The philosophy underlying the development of ProXenter, according to Nahas, points to two desired characteristics of a protein database: “A product that any bench scientist can easily use without being an expert in bioinformatics and high-quality editorial content” that is defined, structured, and provided by experts in the field who also develop the tools needed to access and work with the data.
Given that the bottleneck has shifted from the information level to the interpretation or knowledge level, Nahas identifies goals in the evolution of proteomics databases:
Encompass heterogeneous but congruent types of data
Present this data to life scientists in an accessible and searchable manner
Provide the necessary tools for cross-reference information and sources to facilitate data interpretation
Be open to editorial content that increases the breadth of information while keeping it uniform
Nahas envisions an “intensive software publishing platform” in which highly specialized, editorially intensive databases collate publicly available data and organize it in a structure that is useful and understandable, adding analysis and commentary.

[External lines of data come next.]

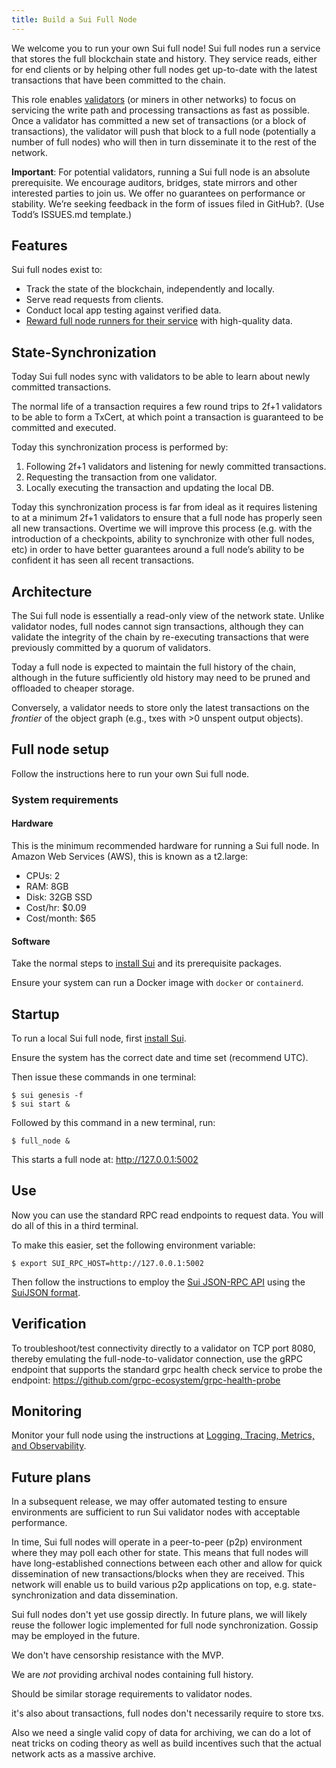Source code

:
 ```yaml
---
title: Build a Sui Full Node
---
```


We welcome you to run your own Sui full node! Sui full nodes run a service that stores the full blockchain state and history. They service reads, either for end clients or by helping other full nodes get up-to-date with the latest transactions that have been committed to the chain.

This role enables [validators](https://docs.sui.io/learn/architecture/validators) (or miners in other networks) to focus on servicing the write path and processing transactions as fast as possible. Once a validator has committed a new set of transactions (or a block of transactions), the validator will push that block to a full node (potentially a number of full nodes) who will then in turn disseminate it to the rest of the network.

**Important**: For potential validators, running a Sui full node is an absolute prerequisite. We encourage auditors, bridges, state mirrors and other interested parties to join us. We offer no guarantees on performance or stability. We’re seeking feedback in the form of issues filed in GitHub?. (Use Todd’s ISSUES.md template.)

## Features

Sui full nodes exist to:

* Track the state of the blockchain, independently and locally.
* Serve read requests from clients.
* Conduct local app testing against verified data.
* [Reward full node runners for their service](../learn/tokenomics.md) with high-quality data.


## State-Synchronization

Today Sui full nodes sync with validators to be able to learn about newly committed transactions. 

The normal life of a transaction requires a few round trips to 2f+1 validators to be able to form a TxCert, at which point a transaction is guaranteed to be committed and executed. 

Today this synchronization process is performed by:

1. Following 2f+1 validators and listening for newly committed transactions.
2. Requesting the transaction from one validator.
3. Locally executing the transaction and updating the local DB.

Today this synchronization process is far from ideal as it requires listening to at a minimum 2f+1 validators to ensure that a full node has properly seen all new transactions. Overtime we will improve this process (e.g. with the introduction of a checkpoints, ability to synchronize with other full nodes, etc) in order to have better guarantees around a full node’s ability to be confident it has seen all recent transactions.

## Architecture

The Sui full node is essentially a read-only view of the network state. Unlike validator nodes, full nodes cannot sign transactions, although they can validate the integrity of the chain by re-executing transactions that were previously committed by a quorum of validators. 

Today a full node is expected to maintain the full history of the chain, although in the future sufficiently old history may need to be pruned and offloaded to cheaper storage. 

Conversely, a validator needs to store only the latest transactions on the *frontier* of the object graph (e.g., txes with >0 unspent output objects).

## Full node setup

Follow the instructions here to run your own Sui full node.

### System requirements


#### Hardware

This is the minimum recommended hardware for running a Sui full node. In Amazon Web Services (AWS), this is known as a t2.large:

* CPUs: 2
* RAM: 8GB
* Disk: 32GB SSD
* Cost/hr: $0.09
* Cost/month: $65

#### Software

Take the normal steps to [install Sui](https://docs.sui.io/build/install) and its prerequisite packages.

Ensure your system can run a Docker image with `docker` or `containerd`.

## Startup

To run a local Sui full node, first [install Sui](https://docs.sui.io/build/install).

Ensure the system has the correct date and time set (recommend UTC).

Then issue these commands in one terminal:

```
$ sui genesis -f
$ sui start & 
```

Followed by this command in a new terminal, run:

```
$ full_node & 
```

This starts a full node at:
http://127.0.0.1:5002

## Use

Now you can use the standard RPC read endpoints to request data. You will do all of this in a third terminal.

To make this easier, set the following environment variable:

```
$ export SUI_RPC_HOST=http://127.0.0.1:5002 
```

Then follow the instructions to employ the [Sui JSON-RPC API](https://docs.sui.io/build/json-rpc#sui-json-rpc-api) using the [SuiJSON format](https://docs.sui.io/build/sui-json).


## Verification

To troubleshoot/test connectivity directly to a validator on TCP port 8080, thereby emulating the full-node-to-validator connection, use the gRPC endpoint that supports the standard grpc health check service to probe the endpoint:
https://github.com/grpc-ecosystem/grpc-health-probe


## Monitoring

Monitor your full node using the instructions at [Logging, Tracing, Metrics, and Observability](https://docs.sui.io/contribute/observability).

## Future plans

In a subsequent release, we may offer automated testing to ensure environments are sufficient to run Sui validator nodes with acceptable performance.

In time, Sui full nodes will operate in a peer-to-peer (p2p) environment where they may poll each other for state. This means that full nodes will have long-established connections between each other and allow for quick dissemination of new transactions/blocks when they are received. This network will enable us to build various p2p applications on top, e.g. state-synchronization and data dissemination.

Sui full nodes don't yet use gossip directly. In future plans, we will likely reuse the follower logic implemented for full node synchronization. Gossip may be employed in the future.

We don't have censorship resistance with the MVP.

We are *not* providing archival nodes containing full history.

Should be similar storage requirements to validator nodes.

it's also about transactions, full nodes don't necessarily require to store txs.

Also we need a single valid copy of data for archiving, we can do a lot of neat tricks on coding theory as well as build incentives such that the actual network acts as a massive archive.
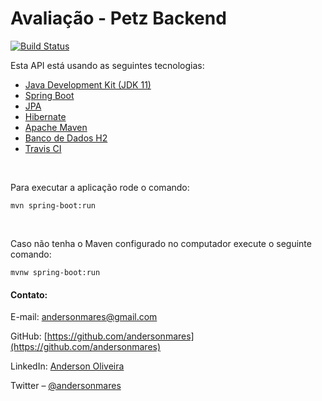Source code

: # Avaliação - Petz Backend

[![Build Status](https://travis-ci.org/andersonmares/petz-backend.svg?branch=master)](https://travis-ci.org/andersonmares/petz-backend)

Esta API está usando as seguintes tecnologias:

* [Java Development Kit (JDK 11)](https://docs.oracle.com/en/java/javase/11/)
* [Spring Boot](https://spring.io/projects/spring-boot)
* [JPA](https://docs.spring.io/spring-data/jpa/docs/current/reference/html/)
* [Hibernate](https://hibernate.org/orm/documentation/)
* [Apache Maven](https://maven.apache.org/guides/index.html)
* [Banco de Dados H2](https://www.h2database.com/html/main.html)
* [Travis CI](https://docs.travis-ci.com/)

<br>

Para executar a aplicação rode o comando: 
```
mvn spring-boot:run
```
<br>

Caso não tenha o Maven configurado no computador execute o seguinte comando:  
```
mvnw spring-boot:run
```


#### Contato:

E-mail: [andersonmares@gmail.com](andersonmares@gmail.com)

GitHub: [https://github.com/andersonmares](https://github.com/andersonmares)

LinkedIn: [Anderson Oliveira](https://www.linkedin.com/in/anderson-alves-de-oliveira-a3376521/)

Twitter – [@andersonmares](https://twitter.com/andersonmares)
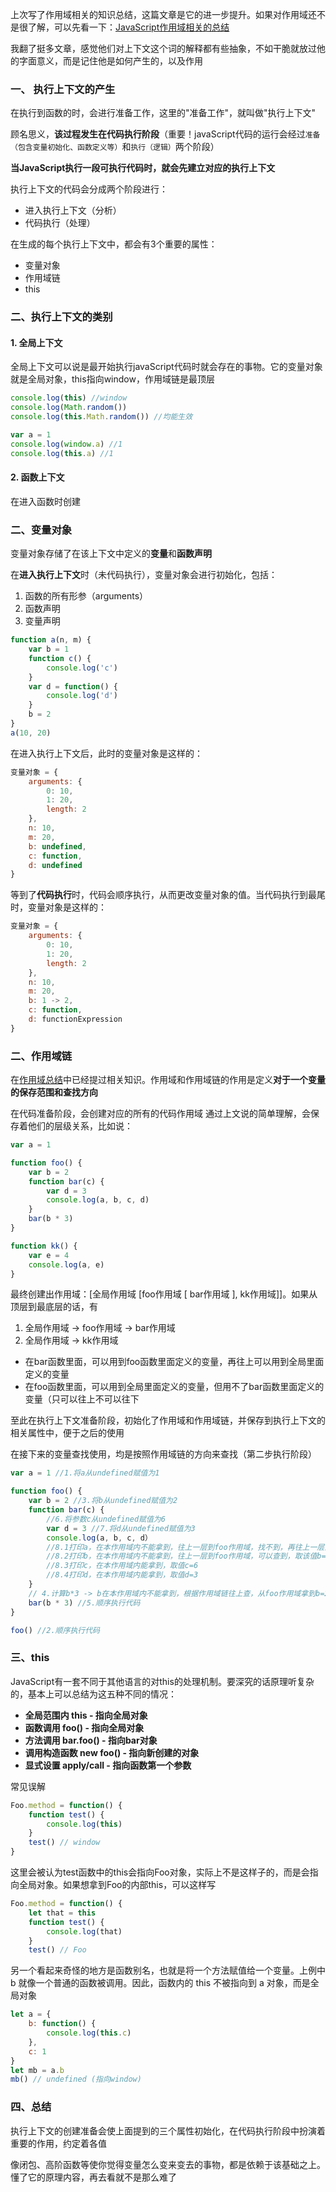 上次写了作用域相关的知识总结，这篇文章是它的进一步提升。如果对作用域还不是很了解，可以先看一下：[JavaScript作用域相关的总结](https://juejin.im/post/5cb5e51be51d456e60003acf)

我翻了挺多文章，感觉他们对上下文这个词的解释都有些抽象，不如干脆就放过他的字面意义，而是记住他是如何产生的，以及作用

### 一、 执行上下文的产生

在执行到函数的时，会进行准备工作，这里的"准备工作"，就叫做"执行上下文"

顾名思义，**该过程发生在代码执行阶段**（重要！javaScript代码的运行会经过`准备（包含变量初始化、函数定义等）`和`执行（逻辑）`两个阶段）

**当JavaScript执行一段可执行代码时，就会先建立对应的执行上下文**

执行上下文的代码会分成两个阶段进行：
- 进入执行上下文（分析）
- 代码执行（处理）

在生成的每个执行上下文中，都会有3个重要的属性：
- 变量对象
- 作用域链
- this

### 二、执行上下文的类别
#### 1. 全局上下文
全局上下文可以说是最开始执行javaScript代码时就会存在的事物。它的变量对象就是全局对象，this指向window，作用域链是最顶层
```javascript
console.log(this) //window
console.log(Math.random())
console.log(this.Math.random()) //均能生效

var a = 1
console.log(window.a) //1
console.log(this.a) //1
```
#### 2. 函数上下文
在进入函数时创建
### 二、变量对象

变量对象存储了在该上下文中定义的**变量**和**函数声明**

在**进入执行上下文**时（未代码执行），变量对象会进行初始化，包括：
1. 函数的所有形参（arguments）
2. 函数声明
3. 变量声明

```javascript
function a(n, m) {
    var b = 1
    function c() {
        console.log('c')
    }
    var d = function() {
        console.log('d')
    }
    b = 2
}
a(10, 20)
```
在进入执行上下文后，此时的变量对象是这样的：
```javascript
变量对象 = {
    arguments: {
        0: 10,
        1: 20,
        length: 2
    },
    n: 10,
    m: 20,
    b: undefined,
    c: function,
    d: undefined
}
```
等到了**代码执行**时，代码会顺序执行，从而更改变量对象的值。当代码执行到最尾时，变量对象是这样的：
```javascript
变量对象 = {
    arguments: {
        0: 10,
        1: 20,
        length: 2
    },
    n: 10,
    m: 20,
    b: 1 -> 2,
    c: function,
    d: functionExpression
}
```

### 二、作用域链

在[作用域总结](https://juejin.im/post/5cb5e51be51d456e60003acf)中已经提过相关知识。作用域和作用域链的作用是定义**对于一个变量的保存范围和查找方向**

在代码准备阶段，会创建对应的所有的代码作用域
通过上文说的简单理解，会保存着他们的层级关系，比如说：
```javascript
var a = 1

function foo() {
    var b = 2
    function bar(c) {
        var d = 3
        console.log(a, b, c, d)
    }
    bar(b * 3)
}

function kk() {
    var e = 4
    console.log(a, e)
}
```
最终创建出作用域：[全局作用域 [foo作用域 [ bar作用域 ], kk作用域]]。如果从顶层到最底层的话，有
1. 全局作用域 -> foo作用域 -> bar作用域
2. 全局作用域 -> kk作用域

- 在bar函数里面，可以用到foo函数里面定义的变量，再往上可以用到全局里面定义的变量
- 在foo函数里面，可以用到全局里面定义的变量，但用不了bar函数里面定义的变量（只可以往上不可以往下

至此在执行上下文准备阶段，初始化了作用域和作用域链，并保存到执行上下文的相关属性中，便于之后的使用

在接下来的变量查找使用，均是按照作用域链的方向来查找（第二步执行阶段）
```javascript
var a = 1 //1.将a从undefined赋值为1

function foo() {
    var b = 2 //3.将b从undefined赋值为2
    function bar(c) {
        //6.将参数c从undefined赋值为6
        var d = 3 //7.将d从undefined赋值为3
        console.log(a, b, c, d）
        //8.1打印a，在本作用域内不能拿到，往上一层到foo作用域，找不到，再往上一层到全局作用域，可以查到，取该值a=1
        //8.2打印b，在本作用域内不能拿到，往上一层到foo作用域，可以查到，取该值b=2
        //8.3打印c，在本作用域内能拿到，取值c=6
        //8.4打印d，在本作用域内能拿到，取值d=3
    }
    // 4.计算b*3 -> b在本作用域内不能拿到，根据作用域链往上查，从foo作用域拿到b=2，计算得b*3=6，代入函数
    bar(b * 3) //5.顺序执行代码
}

foo() //2.顺序执行代码
```

### 三、this
JavaScript有一套不同于其他语言的对this的处理机制。要深究的话原理听复杂的，基本上可以总结为这五种不同的情况：
- **全局范围内 this - 指向全局对象**
- **函数调用 foo() - 指向全局对象**
- **方法调用 bar.foo() - 指向bar对象**
- **调用构造函数 new foo() - 指向新创建的对象**
- **显式设置 apply/call - 指向函数第一个参数**

常见误解
```javascript
Foo.method = function() {
    function test() {
        console.log(this)
    }
    test() // window
}
```
这里会被认为test函数中的this会指向Foo对象，实际上不是这样子的，而是会指向全局对象。如果想拿到Foo的内部this，可以这样写
```javascript
Foo.method = function() {
    let that = this
    function test() {
        console.log(that)
    }
    test() // Foo
```
另一个看起来奇怪的地方是函数别名，也就是将一个方法赋值给一个变量。上例中b 就像一个普通的函数被调用。因此，函数内的 this 不被指向到 a 对象，而是全局对象
```javascript
let a = {
    b: function() {
        console.log(this.c)
    },
    c: 1
}
let mb = a.b
mb() // undefined (指向window)
```


### 四、总结
执行上下文的创建准备会使上面提到的三个属性初始化，在代码执行阶段中扮演着重要的作用，约定着各值

像闭包、高阶函数等使你觉得变量怎么变来变去的事物，都是依赖于该基础之上。懂了它的原理内容，再去看就不是那么难了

“Today we have thousands of journals sold via subscriptions, in 10 to 20 years there will be thousands of editorially intensive databases integrated in a single platform and probably sold on individual subscriptions,” says Nahas.
“In the future, protein database entries could replace traditional review articles,” with scientists submitting their data or knowledge about a particular protein family or molecular process and becoming an “author” of the database.
“The original raw data and basic annotation can be, or even must be, freely available to all, because science cannot progress without wide access to and sharing of basic research findings.” Editorial annotation and proteomics databases built from the raw data “should be payable,” in Nahas’ view.